DATA TO PROCESS |

=-=-=-=-=

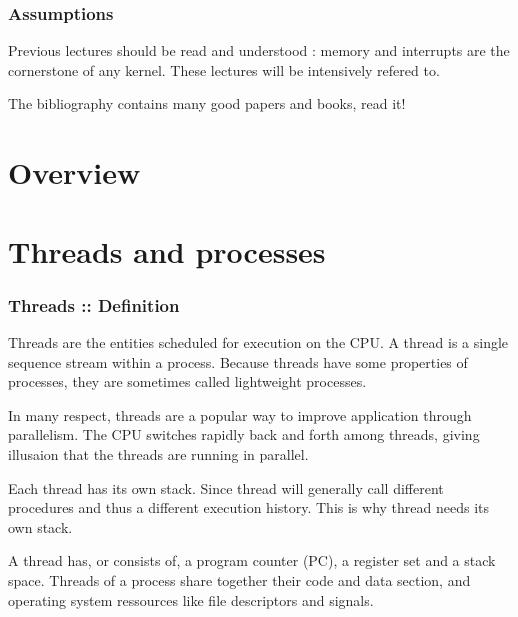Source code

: 
\begin{frame}
  \frametitle{Assumptions}

 Previous lectures should be read and understood : memory and interrupts are the cornerstone of any kernel. These lectures will be intensively refered to.

\-

The bibliography contains many good papers and books, read it!

\end{frame}



%
%

\section{Overview}

\section{Threads and processes}


\begin{frame}
  \frametitle{Threads :: Definition}

Threads are the entities scheduled for execution on the CPU. A thread is a single sequence stream within a process. Because threads have some properties of processes, they are sometimes called lightweight processes.

\-

In many respect, threads are a popular way to improve application through parallelism. The CPU switches rapidly back and forth among threads, giving illusaion that the threads are running in parallel.

\-

Each thread has its own stack. Since thread will generally call different procedures and thus a different execution history. This is why thread needs its own stack.

\-

A thread has, or consists of, a program counter (PC), a register set and a stack space. Threads of a process share together their code and data section, and operating system ressources like file descriptors and signals.

\end{frame}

=-=-=-=-=

None of the pictures should appear, though every line of the data above must be reproduced exactly.

Source code

: 
\begin{frame}
  \frametitle{Assumptions}

 Previous lectures should be read and understood : memory and interrupts are the cornerstone of any kernel. These lectures will be intensively refered to.

\-

The bibliography contains many good papers and books, read it!

\end{frame}



%
%

\section{Overview}

\section{Threads and processes}


\begin{frame}
  \frametitle{Threads :: Definition}

Threads are the entities scheduled for execution on the CPU. A thread is a single sequence stream within a process. Because threads have some properties of processes, they are sometimes called lightweight processes.

\-

In many respect, threads are a popular way to improve application through parallelism. The CPU switches rapidly back and forth among threads, giving illusaion that the threads are running in parallel.

\-

Each thread has its own stack. Since thread will generally call different procedures and thus a different execution history. This is why thread needs its own stack.

\-

A thread has, or consists of, a program counter (PC), a register set and a stack space. Threads of a process share together their code and data section, and operating system ressources like file descriptors and signals.

\end{frame}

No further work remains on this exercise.